◆ What you need to do ◆
Each line of the listing below that includes "measurement" must be copied.

START Given information

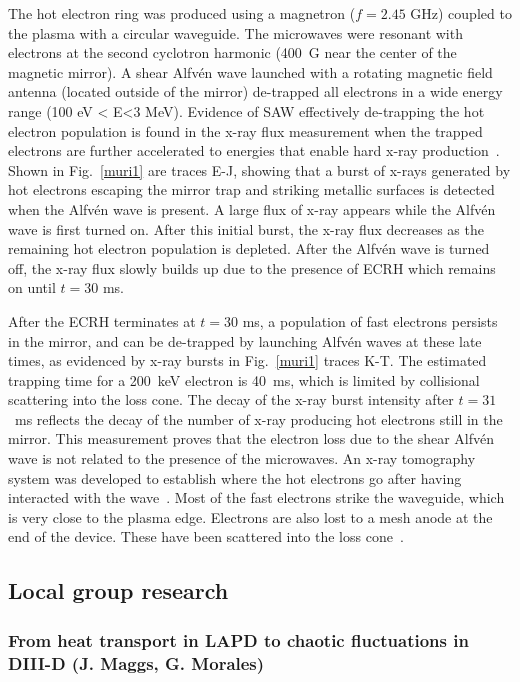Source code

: \documentclass[11pt]{article}
\newcommand\Alfven{Alfv\'en }
\renewcommand{\cite}{\citep}
\begin{document}
The hot electron ring was produced using a magnetron ($f=2.45$ GHz)
coupled to the plasma with a circular waveguide. The microwaves were
resonant with electrons at the second cyclotron harmonic (400~G  near
the center of the magnetic mirror). A shear Alfv\'{e}n wave launched with a
rotating magnetic field antenna (located outside of the mirror)
de-trapped all electrons in a wide energy range (100 eV \textless{}
E\textless{}3 MeV). Evidence of SAW effectively de-trapping the hot
electron population is found in the x-ray flux measurement when the
trapped electrons are further accelerated to energies that enable hard
x-ray production~\cite{wang:2012}. Shown in Fig.~\ref{muri1} are
traces E-J, showing  that a burst of x-rays
generated by hot electrons escaping the mirror trap and striking
metallic surfaces  is detected when the \Alfven wave is present. A
large flux of x-ray appears while the Alfv\'{e}n wave is first turned on.
After this initial burst, the x-ray flux decreases as the remaining hot
electron population is depleted.
After the Alfv\'{e}n wave is turned off, the x-ray flux slowly builds up due
to the presence of ECRH which remains on until $t = 30$ ms.

After the ECRH terminates at $t = 30$ ms, a population of fast electrons
persists in the mirror, and can be de-trapped by launching Alfv\'{e}n waves
at these late times, as evidenced by x-ray bursts in Fig.~\ref{muri1} traces K-T.
The estimated trapping time for a 200~keV electron is 40~ms, which is
limited by collisional scattering into the loss cone. The
decay of the x-ray burst intensity after $t = 31$~ms reflects the decay of
the number of x-ray producing hot electrons still in the mirror. This
measurement proves that the electron loss due to the shear Alfv\'{e}n wave
is not related to the presence of the microwaves. An x-ray tomography
system was developed to establish where the hot electrons go after having
interacted with the wave~\cite{wang:2013}. Most of the fast electrons strike the
waveguide, which is very close to the plasma edge. Electrons are also
lost to a mesh anode at the end of the device. These have been scattered
into the loss cone~\cite{wang:2014}.




\subsection{Local group research}

\subsubsection{From heat transport in LAPD to chaotic fluctuations in DIII-D (J.
Maggs, G. Morales)}
\end{document}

END Given information

◆ Answer ◆
electron population is found in the x-ray flux measurement when the
measurement proves that the electron loss due to the shear Alfv\'{e}n wave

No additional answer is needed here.